Once you have counted the lines below that contain "there", give that number and nothing else.

Data for this exercise:
== Segment start ==
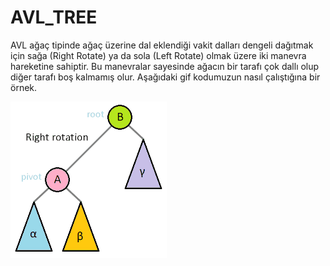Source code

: # AVL_TREE

AVL ağaç tipinde ağaç üzerine dal eklendiği vakit dalları dengeli dağıtmak için sağa (Right Rotate) ya da sola (Left Rotate) olmak üzere iki manevra hareketine sahiptir. Bu manevralar sayesinde ağacın bir tarafı çok dallı olup diğer tarafı boş kalmamış olur.
Aşağıdaki gif kodumuzun nasıl çalıştığına bir örnek.

![](https://github.com/Aeglos007/AVL_TREE/blob/main/images/tree_rotation.gif)
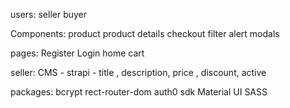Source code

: 
users: seller 
       buyer

Components: 
product 
product details
checkout 
filter
alert modals


pages: 
Register
Login
home
cart



seller:
CMS - strapi - title , description, price , discount, active
      


packages: 
bcrypt
rect-router-dom
auth0 sdk
Material UI
SASS





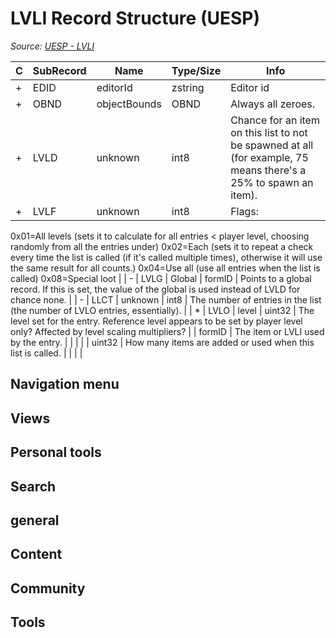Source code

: # LVLI Record Structure (UESP)

*Source: [UESP - LVLI](https://en.uesp.net/wiki/Skyrim_Mod:Mod_File_Format/LVLI)*

| C | SubRecord | Name | Type/Size | Info |
| --- | --- | --- | --- | --- |
| + | EDID | editorId | zstring | Editor id |
| + | OBND | objectBounds | OBND | Always all zeroes. |
| + | LVLD | unknown | int8 | Chance for an item on this list to not be spawned at all (for example, 75 means there's a 25% to spawn an item). |
| + | LVLF | unknown | int8 | Flags:
0x01=All levels (sets it to calculate for all entries < player level, choosing randomly from all the entries under)
0x02=Each (sets it to repeat a check every time the list is called (if it's called multiple times), otherwise it will use the same result for all counts.)
0x04=Use all (use all entries when the list is called)
0x08=Special loot |
| - | LVLG | Global | formID | Points to a global record. If this is set, the value of the global is used instead of LVLD for chance none. |
| - | LLCT | unknown | int8 | The number of entries in the list (the number of LVLO entries, essentially). |
| * | LVLO | level | uint32 | The level set for the entry. Reference level appears to be set by player level only? Affected by level scaling multipliers? |
| formID | The item or LVLI used by the entry. |  |  |  |
| uint32 | How many items are added or used when this list is called. |  |  |  |

## Navigation menu

## Views

## Personal tools

## Search

## general

## Content

## Community

## Tools

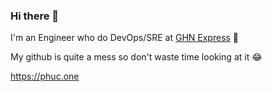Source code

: ### Hi there 👋

I'm an Engineer who do DevOps/SRE at [GHN Express](https://ghn.vn) 🚚

My github is quite a mess so don't waste time looking at it 😂

https://phuc.one

<!--
**jphuc96/jphuc96** is a ✨ _special_ ✨ repository because its `README.md` (this file) appears on your GitHub profile.

Here are some ideas to get you started:

- 🔭 I’m currently working on ...
- 🌱 I’m currently learning ...
- 👯 I’m looking to collaborate on ...
- 🤔 I’m looking for help with ...
- 💬 Ask me about ...
- 📫 How to reach me: ...
- 😄 Pronouns: ...
- ⚡ Fun fact: ...
-->
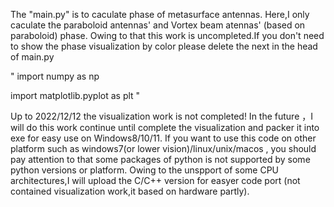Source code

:   The "main.py" is to caculate phase of metasurface antennas. Here,I only caculate the paraboloid antennas' and Vortex beam atennas' (based on paraboloid) phase.
  Owing to that this work is uncompleted.If you don't need to show the phase visualization by color please delete the next in the head of main.py

"
import numpy as np

import matplotlib.pyplot as  plt
"

  Up to  2022/12/12 the visualization work is not completed!
  In the future ，I will do this work continue until complete the visualization and packer it into exe for easy use on Windows8/10/11.
  If you want to use this code on other platform such as windows7(or lower vision)/linux/unix/macos , you should pay attention to that some packages of python is not supported by some python versions or platform.
  Owing to the unspport of some CPU architectures,I will upload the C/C++ version for easyer code port (not contained visualization work,it based on hardware partly).
  

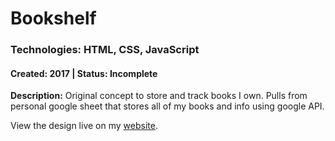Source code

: # Bookshelf
### Technologies: HTML, CSS, JavaScript
#### Created: 2017 | Status: Incomplete

**Description:** Original concept to store and track books I own. Pulls from personal google sheet that stores all of my books and info using google API.

View the design live on my [website](tjonesdev.github.io/bookshelf_vanillajs).
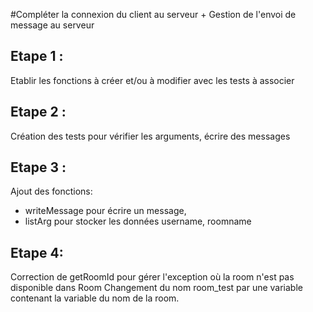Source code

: #Compléter la connexion du client au serveur + Gestion de l'envoi de message au serveur

## Etape 1 :
Etablir les fonctions à créer et/ou à modifier avec les tests à associer

## Etape 2 :
Création des tests pour vérifier les arguments, écrire des messages

## Etape 3 :
Ajout des fonctions:  
- writeMessage pour écrire un message, 
- listArg pour stocker les données username, roomname 

## Etape 4:
Correction de getRoomId pour gérer l'exception où la room n'est pas disponible dans Room
Changement du nom room_test par une variable contenant la variable du nom de la room. 
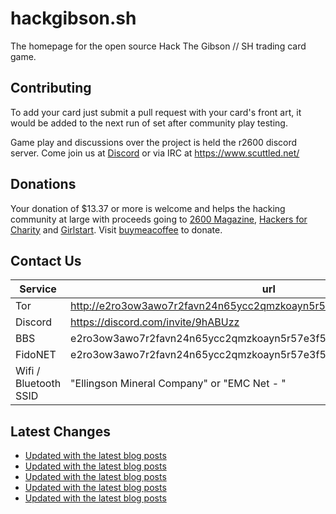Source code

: # hackgibson.sh
The homepage for the open source Hack The Gibson // SH trading card game.


## Contributing

To add your card just submit a pull request with your card's front art, it would be added to the next run of set after community play testing.

Game play and discussions over the project is held the r2600 discord server. Come join us at [Discord](https://discord.com/invite/9hABUzz) or via IRC at https://www.scuttled.net/


## Donations

Your donation of $13.37 or more is welcome and helps the hacking community at large with proceeds going to [2600 Magazine](https://2600.com/), [Hackers for Charity](https://hackersforcharity.org) and [Girlstart](https://girlstart.org).  Visit [buymeacoffee](https://www.buymeacoffee.com/hackgibson.sh) to donate.


## Contact Us

Service | url
-|-
Tor | http://e2ro3ow3awo7r2favn24n65ycc2qmzkoayn5r57e3f56nvjwdcgg32ad.onion
Discord | https://discord.com/invite/9hABUzz
BBS | e2ro3ow3awo7r2favn24n65ycc2qmzkoayn5r57e3f56nvjwdcgg32ad.onion:23
FidoNET | e2ro3ow3awo7r2favn24n65ycc2qmzkoayn5r57e3f56nvjwdcgg32ad.onion:24554
Wifi / Bluetooth SSID | "Ellingson Mineral Company" or "EMC Net - <fidonet address>"

## Latest Changes
<!-- BLOG-POST-LIST:START -->
- [Updated with the latest blog posts](https://github.com/DFW2600/hackgibson.sh/commit/f4338c1071e21ea1da842db31bd76083078208f3)
- [Updated with the latest blog posts](https://github.com/DFW2600/hackgibson.sh/commit/622bf1f16a4ca06ce90dfd448d6799ea71cd86df)
- [Updated with the latest blog posts](https://github.com/DFW2600/hackgibson.sh/commit/d82c901ab3cbe7942f4a5b17e5b07de057a6dca4)
- [Updated with the latest blog posts](https://github.com/DFW2600/hackgibson.sh/commit/ad1bb8987cc71a7bcffbec95db475abb1abf2357)
- [Updated with the latest blog posts](https://github.com/DFW2600/hackgibson.sh/commit/3598d1bc7ea6cdf11574236104c29e6f4a03b25a)
<!-- BLOG-POST-LIST:END -->
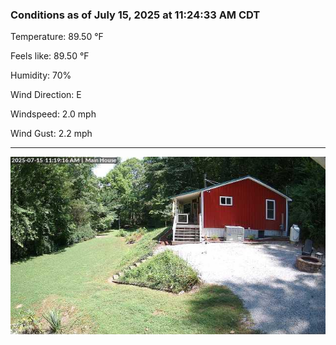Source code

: ### Conditions as of July 15, 2025 at 11:24:33 AM CDT 

Temperature: 89.50 &deg;F

Feels like: 89.50 &deg;F

Humidity: 70%

Wind Direction: E

Windspeed: 2.0 mph

Wind Gust: 2.2 mph

---

<img src="./images/latest.jpeg"/>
== Segment end ==
Exercise answer: 2